Technology evolution and disruptive business changes are happening at such a high rate now that we can no longer rely on the theories and techniques we gained at university to see us through our professional careers. Instead, we must learn on the job and in our own time to stay current. How much we learn and how quickly we can learn new skills become our competitive advantage.

“Learning is not compulsory… neither is survival.” – W. Edwards Deming

By learning new skills, we increase our adaptability and usefulness in the marketplace. It creates resiliency to becoming obsolete and provides more career options. Like many things, this is not a zero-sum game; it is not just about us learning things faster than other people to stay employed. If we can increase our team’s ability to learn also, it will be more successful and so will our organization.

For on-job learning to occur, we need three attributes:

  1. Courage
  2. Compassion
  3. Confidence

To be effective leaders and help promote learning in our teams and organizations, we must embrace and model these desired behaviors:

1. Courage: It takes courage to be okay with not knowing something. It takes courage to be wrong and fail as we try to gain and apply new skills. It requires a willingness to be curious and a willingness to tolerate the messiness of trial and error that comes from learning. So check your ego at the door, get over yourself and admit what you do not (yet) know.
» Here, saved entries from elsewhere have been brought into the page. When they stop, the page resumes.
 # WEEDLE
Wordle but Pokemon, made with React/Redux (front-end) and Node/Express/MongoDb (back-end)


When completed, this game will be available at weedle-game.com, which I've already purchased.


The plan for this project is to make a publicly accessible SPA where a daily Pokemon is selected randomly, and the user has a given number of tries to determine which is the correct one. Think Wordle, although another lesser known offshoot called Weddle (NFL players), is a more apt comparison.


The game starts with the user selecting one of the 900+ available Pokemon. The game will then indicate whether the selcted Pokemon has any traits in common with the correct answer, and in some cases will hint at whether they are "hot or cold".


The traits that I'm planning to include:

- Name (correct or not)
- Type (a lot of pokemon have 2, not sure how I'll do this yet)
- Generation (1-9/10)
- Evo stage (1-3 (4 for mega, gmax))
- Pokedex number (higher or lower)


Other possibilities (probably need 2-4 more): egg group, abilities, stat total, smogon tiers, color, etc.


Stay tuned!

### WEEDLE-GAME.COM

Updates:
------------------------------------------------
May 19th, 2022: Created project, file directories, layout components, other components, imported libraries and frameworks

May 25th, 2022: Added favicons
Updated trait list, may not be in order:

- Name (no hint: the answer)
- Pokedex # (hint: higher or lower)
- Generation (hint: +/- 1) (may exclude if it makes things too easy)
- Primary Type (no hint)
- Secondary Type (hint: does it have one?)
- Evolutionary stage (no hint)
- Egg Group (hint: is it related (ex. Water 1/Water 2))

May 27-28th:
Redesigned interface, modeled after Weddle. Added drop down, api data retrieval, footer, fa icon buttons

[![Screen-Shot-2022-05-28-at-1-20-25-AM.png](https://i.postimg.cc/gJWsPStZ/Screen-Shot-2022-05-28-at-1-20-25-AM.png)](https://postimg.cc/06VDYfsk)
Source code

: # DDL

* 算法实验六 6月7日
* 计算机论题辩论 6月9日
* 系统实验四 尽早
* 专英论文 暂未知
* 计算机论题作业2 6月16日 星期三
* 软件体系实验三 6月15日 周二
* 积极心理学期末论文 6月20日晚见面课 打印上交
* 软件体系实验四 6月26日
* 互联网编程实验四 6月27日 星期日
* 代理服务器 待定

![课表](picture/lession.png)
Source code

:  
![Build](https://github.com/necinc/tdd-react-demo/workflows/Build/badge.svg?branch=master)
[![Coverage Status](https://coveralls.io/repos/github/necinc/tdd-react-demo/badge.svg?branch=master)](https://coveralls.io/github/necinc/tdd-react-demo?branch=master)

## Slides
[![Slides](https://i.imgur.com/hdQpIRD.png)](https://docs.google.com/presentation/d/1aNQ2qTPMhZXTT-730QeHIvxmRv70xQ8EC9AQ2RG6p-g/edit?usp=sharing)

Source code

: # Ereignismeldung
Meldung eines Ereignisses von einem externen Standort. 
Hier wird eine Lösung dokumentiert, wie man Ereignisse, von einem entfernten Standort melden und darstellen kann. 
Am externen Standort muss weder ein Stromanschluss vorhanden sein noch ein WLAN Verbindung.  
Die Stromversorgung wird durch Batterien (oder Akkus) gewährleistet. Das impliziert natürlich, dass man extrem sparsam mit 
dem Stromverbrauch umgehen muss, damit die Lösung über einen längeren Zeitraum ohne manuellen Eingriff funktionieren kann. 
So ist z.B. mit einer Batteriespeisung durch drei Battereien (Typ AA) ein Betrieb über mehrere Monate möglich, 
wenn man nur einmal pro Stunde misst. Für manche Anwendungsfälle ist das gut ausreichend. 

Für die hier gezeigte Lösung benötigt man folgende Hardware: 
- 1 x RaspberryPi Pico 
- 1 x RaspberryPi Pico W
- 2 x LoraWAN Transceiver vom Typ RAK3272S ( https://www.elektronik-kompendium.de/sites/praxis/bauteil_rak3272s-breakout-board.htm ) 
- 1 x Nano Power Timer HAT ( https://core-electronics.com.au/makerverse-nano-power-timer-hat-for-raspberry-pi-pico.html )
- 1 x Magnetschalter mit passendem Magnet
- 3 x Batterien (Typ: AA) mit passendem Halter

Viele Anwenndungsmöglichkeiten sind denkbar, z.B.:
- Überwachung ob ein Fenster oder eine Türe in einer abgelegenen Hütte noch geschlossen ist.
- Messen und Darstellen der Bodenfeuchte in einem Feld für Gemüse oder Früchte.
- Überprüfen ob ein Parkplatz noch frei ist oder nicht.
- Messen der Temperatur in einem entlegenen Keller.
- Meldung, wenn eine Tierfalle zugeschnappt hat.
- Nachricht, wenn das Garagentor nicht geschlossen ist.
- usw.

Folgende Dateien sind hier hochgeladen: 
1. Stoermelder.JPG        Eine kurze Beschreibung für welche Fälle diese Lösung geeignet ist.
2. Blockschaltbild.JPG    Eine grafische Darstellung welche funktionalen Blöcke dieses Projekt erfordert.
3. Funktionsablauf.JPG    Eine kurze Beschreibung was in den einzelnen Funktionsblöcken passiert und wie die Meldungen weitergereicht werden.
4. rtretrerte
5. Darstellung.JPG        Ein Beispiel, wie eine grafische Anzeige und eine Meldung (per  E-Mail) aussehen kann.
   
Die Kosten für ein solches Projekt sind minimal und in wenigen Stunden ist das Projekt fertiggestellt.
2. Compassion: We need a safe space to learn. Also (and this is a surprise to some people), the transparency of showing what we do not know is motivating to others. When leaders learn out loud, it creates compassion toward them. So, create a secure place for people to learn on your projects. Provide psychological safety and encourage learning by doing it yourself in public.

Since we learn in the direction we ask questions, we should frame work as a series of learning problems, not execution problems. For example, instead of explaining the task of porting a system from .NET to Android, explain that our success is linked to our ability to learn Xamarin, our selected tool to port .Net to Android. Clearly explaining we want people to learn new skills is often the approval enabler they need to dedicate themselves to being more useful.

3. Confidence: We need confidence to try and we need to understand our confidence levels. When we learn anything new of significance, our confidence will likely move through the stages depicted in the Satir Change Curve. Think about when you learned to drive, play a musical instrument or learn a foreign language. First, our confidence is high at the prospect of gaining independence, becoming a rock star or traveling with ease. This is illustrated by the initial high score of confidence/comfort at point 1 on the graph below:

Satir

Then we start our learning and we quickly realize that driving, playing the guitar or learning Spanish is difficult and we are not as good at it as we are at all the familiar things we do every day. This is the confusion/loss period of the Satir Change Curve shown as point 2. Many adults who have not had to learn significant new skills for many years find this very uncomfortable.

Next, comes the “groan zone” of turmoil and despair, where some days go well and some days go bad and you seem to be moving backwards (point 3). Understanding that this is perfectly normal is a great relief for many learners. It is helpful to just point to the graph and explaining it is okay to feel bad because they are in the turmoil/despair phase of learning a new skill, and it will be followed by growth and confidence if they just stick with it.

Finally, with perseverance and practice, we acquire the new knowledge or skill and our confidence and comfort rises above our original level (point 4) along with our usefulness.

Summary
Learning and the need to learn are not identifiers of a junior employee anymore. They are the hallmarks of the professional knowledge worker. We need to move beyond the stigma of not knowing all the answers and embrace the learning path that comes with not knowing, making mistakes and asking for help.

When leaders model the learning mindset of curiosity and the courage to learn out loud, they pave the way for faster organizational learning and increased competitive advantage.